▶ **What to do**: Can you quote, word for word, every line from the first line of the records below through the line containing "20 lines, 2 vars, 2 params", and nothing else?

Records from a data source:
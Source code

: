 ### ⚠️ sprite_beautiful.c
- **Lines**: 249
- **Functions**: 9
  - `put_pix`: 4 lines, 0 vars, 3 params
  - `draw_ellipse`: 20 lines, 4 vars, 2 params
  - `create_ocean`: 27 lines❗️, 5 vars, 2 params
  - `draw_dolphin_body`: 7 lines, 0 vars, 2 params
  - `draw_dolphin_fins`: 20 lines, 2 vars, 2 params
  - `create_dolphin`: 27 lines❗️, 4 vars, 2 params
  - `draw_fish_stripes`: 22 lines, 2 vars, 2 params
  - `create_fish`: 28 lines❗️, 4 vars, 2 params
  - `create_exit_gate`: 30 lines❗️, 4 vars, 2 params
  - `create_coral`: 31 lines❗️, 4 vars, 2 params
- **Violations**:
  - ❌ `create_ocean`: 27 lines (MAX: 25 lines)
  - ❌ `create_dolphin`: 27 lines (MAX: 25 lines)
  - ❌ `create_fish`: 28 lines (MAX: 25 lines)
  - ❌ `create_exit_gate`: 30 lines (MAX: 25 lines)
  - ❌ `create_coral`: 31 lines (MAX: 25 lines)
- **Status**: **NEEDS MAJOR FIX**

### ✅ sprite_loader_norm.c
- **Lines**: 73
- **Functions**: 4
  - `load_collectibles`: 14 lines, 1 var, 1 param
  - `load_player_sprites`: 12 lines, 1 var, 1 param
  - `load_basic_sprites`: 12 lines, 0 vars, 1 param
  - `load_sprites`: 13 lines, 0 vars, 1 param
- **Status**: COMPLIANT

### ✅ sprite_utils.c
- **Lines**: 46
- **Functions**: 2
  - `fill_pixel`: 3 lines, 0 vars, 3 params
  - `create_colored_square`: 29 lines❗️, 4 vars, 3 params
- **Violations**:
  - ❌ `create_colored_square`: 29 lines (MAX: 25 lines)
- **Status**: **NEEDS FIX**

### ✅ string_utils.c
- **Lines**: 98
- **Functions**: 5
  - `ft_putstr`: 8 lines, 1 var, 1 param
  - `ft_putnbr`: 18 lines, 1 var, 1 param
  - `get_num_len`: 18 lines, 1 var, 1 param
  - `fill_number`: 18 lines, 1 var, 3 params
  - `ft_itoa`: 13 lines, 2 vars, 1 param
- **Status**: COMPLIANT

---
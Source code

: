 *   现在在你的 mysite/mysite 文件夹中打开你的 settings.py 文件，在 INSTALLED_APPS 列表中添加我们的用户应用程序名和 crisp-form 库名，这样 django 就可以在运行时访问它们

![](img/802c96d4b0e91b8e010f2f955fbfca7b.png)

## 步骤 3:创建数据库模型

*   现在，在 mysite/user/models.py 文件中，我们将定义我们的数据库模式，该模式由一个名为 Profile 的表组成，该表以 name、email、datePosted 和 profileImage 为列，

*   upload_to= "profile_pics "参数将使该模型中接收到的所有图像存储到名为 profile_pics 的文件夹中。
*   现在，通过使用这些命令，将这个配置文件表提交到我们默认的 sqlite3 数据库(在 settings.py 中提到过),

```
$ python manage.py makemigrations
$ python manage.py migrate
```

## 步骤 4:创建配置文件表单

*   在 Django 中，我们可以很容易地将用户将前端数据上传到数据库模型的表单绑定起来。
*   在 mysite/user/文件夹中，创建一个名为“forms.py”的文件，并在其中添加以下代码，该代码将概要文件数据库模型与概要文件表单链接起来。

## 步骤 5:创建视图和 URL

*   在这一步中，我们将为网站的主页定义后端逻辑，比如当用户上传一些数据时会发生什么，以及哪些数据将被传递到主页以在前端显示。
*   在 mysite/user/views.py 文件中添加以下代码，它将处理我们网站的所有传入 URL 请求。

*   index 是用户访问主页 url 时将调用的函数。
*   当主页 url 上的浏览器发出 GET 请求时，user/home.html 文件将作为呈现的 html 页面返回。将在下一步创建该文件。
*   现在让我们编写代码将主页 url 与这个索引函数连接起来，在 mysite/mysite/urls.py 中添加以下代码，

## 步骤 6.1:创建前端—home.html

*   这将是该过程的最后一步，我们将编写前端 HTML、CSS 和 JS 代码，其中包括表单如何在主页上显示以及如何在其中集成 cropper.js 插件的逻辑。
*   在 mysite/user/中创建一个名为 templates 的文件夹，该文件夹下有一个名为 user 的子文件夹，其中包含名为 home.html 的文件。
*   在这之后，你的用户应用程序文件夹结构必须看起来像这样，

▶ **Exercise response**:
Source code

: ### ⚠️ sprite_beautiful.c
- **Lines**: 249
- **Functions**: 9
  - `put_pix`: 4 lines, 0 vars, 3 params
  - `draw_ellipse`: 20 lines, 4 vars, 2 params
  - `create_ocean`: 27 lines❗️, 5 vars, 2 params
  - `draw_dolphin_body`: 7 lines, 0 vars, 2 params
  - `draw_dolphin_fins`: 20 lines, 2 vars, 2 params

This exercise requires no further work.